*** MATERIAL SHOWN Section Begins ***

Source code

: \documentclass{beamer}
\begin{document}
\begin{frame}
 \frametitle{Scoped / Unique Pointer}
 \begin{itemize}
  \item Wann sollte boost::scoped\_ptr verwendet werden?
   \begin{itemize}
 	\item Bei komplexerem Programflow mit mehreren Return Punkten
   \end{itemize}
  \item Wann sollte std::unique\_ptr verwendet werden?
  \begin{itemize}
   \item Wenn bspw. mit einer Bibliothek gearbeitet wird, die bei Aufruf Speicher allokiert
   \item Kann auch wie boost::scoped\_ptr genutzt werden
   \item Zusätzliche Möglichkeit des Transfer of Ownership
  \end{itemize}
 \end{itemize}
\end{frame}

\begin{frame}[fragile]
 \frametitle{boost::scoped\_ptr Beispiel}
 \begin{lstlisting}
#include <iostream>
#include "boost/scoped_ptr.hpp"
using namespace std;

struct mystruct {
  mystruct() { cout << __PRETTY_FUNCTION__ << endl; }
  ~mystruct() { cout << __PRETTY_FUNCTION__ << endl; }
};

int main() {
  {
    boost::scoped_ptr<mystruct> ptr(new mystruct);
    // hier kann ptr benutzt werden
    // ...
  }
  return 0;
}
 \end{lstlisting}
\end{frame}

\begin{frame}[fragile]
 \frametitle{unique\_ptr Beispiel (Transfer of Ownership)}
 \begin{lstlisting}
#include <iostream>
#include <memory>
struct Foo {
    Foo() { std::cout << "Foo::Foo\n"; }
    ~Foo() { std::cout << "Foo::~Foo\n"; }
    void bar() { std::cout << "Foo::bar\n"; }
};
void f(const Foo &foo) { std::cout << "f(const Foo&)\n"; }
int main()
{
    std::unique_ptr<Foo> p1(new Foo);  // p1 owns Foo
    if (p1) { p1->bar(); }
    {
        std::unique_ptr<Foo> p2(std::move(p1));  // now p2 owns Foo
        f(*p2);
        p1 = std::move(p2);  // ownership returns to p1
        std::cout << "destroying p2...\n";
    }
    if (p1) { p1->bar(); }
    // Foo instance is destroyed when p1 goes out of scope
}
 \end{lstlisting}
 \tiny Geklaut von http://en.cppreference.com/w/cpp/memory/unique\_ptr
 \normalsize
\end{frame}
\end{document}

*** MATERIAL SHOWN Section Ends ***
*** MATERIAL SHOWN Section Begins ***

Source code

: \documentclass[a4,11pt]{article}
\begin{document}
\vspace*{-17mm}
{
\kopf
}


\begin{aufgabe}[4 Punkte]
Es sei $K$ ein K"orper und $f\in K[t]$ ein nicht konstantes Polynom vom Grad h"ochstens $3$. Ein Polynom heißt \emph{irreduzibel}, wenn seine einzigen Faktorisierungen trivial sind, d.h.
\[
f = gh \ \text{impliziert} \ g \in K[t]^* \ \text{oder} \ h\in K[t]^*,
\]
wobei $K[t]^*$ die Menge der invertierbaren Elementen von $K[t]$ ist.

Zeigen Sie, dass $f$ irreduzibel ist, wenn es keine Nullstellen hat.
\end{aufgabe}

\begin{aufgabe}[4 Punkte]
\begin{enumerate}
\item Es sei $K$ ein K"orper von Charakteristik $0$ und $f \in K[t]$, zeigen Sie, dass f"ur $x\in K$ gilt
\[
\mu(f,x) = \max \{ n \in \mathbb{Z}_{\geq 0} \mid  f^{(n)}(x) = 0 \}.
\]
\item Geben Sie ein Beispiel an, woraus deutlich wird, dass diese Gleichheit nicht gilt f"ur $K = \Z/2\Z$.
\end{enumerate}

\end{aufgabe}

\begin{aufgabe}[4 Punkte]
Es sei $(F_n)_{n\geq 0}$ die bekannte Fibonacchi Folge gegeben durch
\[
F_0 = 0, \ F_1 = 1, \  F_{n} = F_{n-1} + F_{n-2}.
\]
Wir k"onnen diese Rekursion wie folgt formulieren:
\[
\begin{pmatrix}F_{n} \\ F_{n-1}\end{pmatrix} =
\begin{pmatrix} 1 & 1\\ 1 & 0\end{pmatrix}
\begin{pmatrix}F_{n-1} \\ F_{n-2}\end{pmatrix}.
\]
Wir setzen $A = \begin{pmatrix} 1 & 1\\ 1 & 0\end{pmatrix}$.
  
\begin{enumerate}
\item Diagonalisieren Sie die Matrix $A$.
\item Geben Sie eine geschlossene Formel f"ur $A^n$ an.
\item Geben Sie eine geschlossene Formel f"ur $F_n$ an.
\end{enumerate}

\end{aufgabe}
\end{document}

*** MATERIAL SHOWN Section Ends ***

§ WHAT TO PRODUCE
Where a line of the data contains "include", copy that line.

§ EXERCISE SOLUTION
#include <iostream>
#include "boost/scoped_ptr.hpp"
#include <iostream>
#include <memory>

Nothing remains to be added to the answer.